Reputation: 582
I have a matrix with 0s and 1s, and want to do a cumsum on each column that resets to 0 whenever a zero is observed. For example, if we have the following:
df = pd.DataFrame([[0,1],[1,1],[0,1],[1,0],[1,1],[0,1]],columns = ['a','b'])
print(df)
a b
0 0 1
1 1 1
2 0 1
3 1 0
4 1 1
5 0 1
The result I desire is:
print(df)
a b
0 0 1
1 1 2
2 0 3
3 1 0
4 2 1
5 0 2
However, when I try df.cumsum() * df
, I am able to correctly identify the 0 elements, but the counter does not reset:
print(df.cumsum() * df)
a b
0 0 1
1 1 2
2 0 3
3 2 0
4 3 4
5 0 5
Upvotes: 18
Views: 16671
Reputation: 1956
You may also try the following naive but reliable approach.
Per every column - create groups to count within.
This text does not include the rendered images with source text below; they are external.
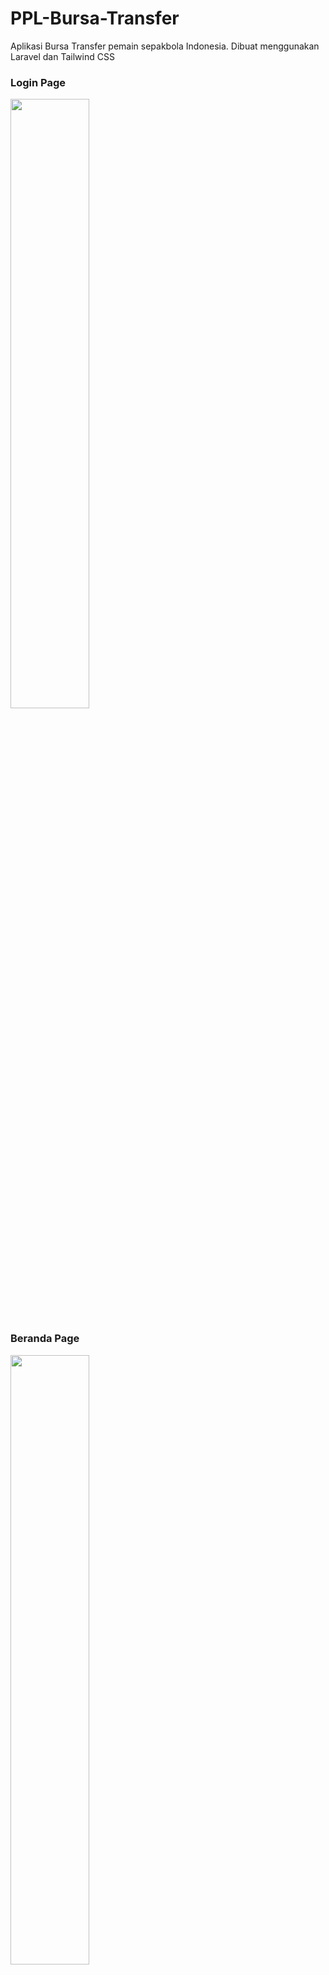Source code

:# PPL-Bursa-Transfer
Aplikasi Bursa Transfer pemain sepakbola Indonesia. Dibuat menggunakan Laravel dan Tailwind CSS

### Login Page
<img src="https://github.com/kalam-md/PPL-Bursa-Transfer/assets/54050684/457046f9-bab0-4ac6-b952-d892904436d7" width=50% height=50%>

### Beranda Page
<img src="https://github.com/kalam-md/PPL-Bursa-Transfer/assets/54050684/48af17f9-148f-4325-a109-9466eacc3472" width=50% height=50%>

### Profil Page
<img src="https://github.com/kalam-md/PPL-Bursa-Transfer/assets/54050684/1704ed44-c536-4cbd-93cc-bddfe12353de" width=50% height=50%>

## Administrator
### Team Page
<img src="https://github.com/kalam-md/PPL-Bursa-Transfer/assets/54050684/6f9ba679-33a5-41c6-a493-047552a7c173" width=50% height=50%>

### Tambah Team Page
<img src="https://github.com/kalam-md/PPL-Bursa-Transfer/assets/54050684/19dc9e8f-3974-4fd3-ae01-01230b03247d" width=50% height=50%>

### Detail Team Page
<img src="https://github.com/kalam-md/PPL-Bursa-Transfer/assets/54050684/008ab5c8-373a-47bf-8fc0-591e56bede10" width=50% height=50%>

### Performansi Page
<img src="https://github.com/kalam-md/PPL-Bursa-Transfer/assets/54050684/78a54c00-3f8c-40ad-9cd2-b88301fcac13" width=50% height=50%>

### Tambah Pemain Page
<img src="https://github.com/kalam-md/PPL-Bursa-Transfer/assets/54050684/094f5d51-d2c0-474a-b278-b209c0aef73d" width=50% height=50%>

### Update Performansi Pemain Page
<img src="https://github.com/kalam-md/PPL-Bursa-Transfer/assets/54050684/0a1622ad-ff09-4d1a-af19-abc46a3d7c4f" width=50% height=50%>

### Detail Performansi Pemain Page
<img src="https://github.com/kalam-md/PPL-Bursa-Transfer/assets/54050684/30f131a2-7b09-436a-9c92-695c6e166310" width=50% height=50%>

## Manager
### Team Page
<img src="https://github.com/kalam-md/PPL-Bursa-Transfer/assets/54050684/3e8202b1-58d0-420f-af74-7b915530aa93" width=50% height=50%>

### Performansi Pemain Page
<img src="https://github.com/kalam-md/PPL-Bursa-Transfer/assets/54050684/ab9e7bfa-27be-4051-96d6-65da6f2d83ad" width=50% height=50%>

### Detail Performansi Pemain Page
<img src="https://github.com/kalam-md/PPL-Bursa-Transfer/assets/54050684/dc773c89-f333-47c4-ba3a-efeb6822239c" width=50% height=50%>

### Bursa Transfer Pemain Page
<img src="https://github.com/kalam-md/PPL-Bursa-Transfer/assets/54050684/ec41e6e6-fc70-463f-bb16-a8d09d5b1092" width=50% height=50%>

### Detail Bursa Transfer Pemain Page
<img src="https://github.com/kalam-md/PPL-Bursa-Transfer/assets/54050684/0e2f7f8c-b44c-4e31-9c10-af99d82fa843" width=50% height=50%>

### Notifikasi Page
<img src="https://github.com/kalam-md/PPL-Bursa-Transfer/assets/54050684/b24dbfad-4f9d-4296-b6d1-6d25b8d2cc3e" width=50% height=50%>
Group starts once sequential value difference by row appears and lasts while value is being constant: (x != x.shift()).cumsum()
.
Example:
a b
0 1 1
1 2 1
2 3 1
3 4 2
4 4 3
5 5 3
Calculate cummulative sums within groups per columns using pd.DataFrame
's apply
and groupby
methods and you get cumsum with the zero reset in one line:
import pandas as pd
df = pd.DataFrame([[0,1],[1,1],[0,1],[1,0],[1,1],[0,1]], columns = ['a','b'])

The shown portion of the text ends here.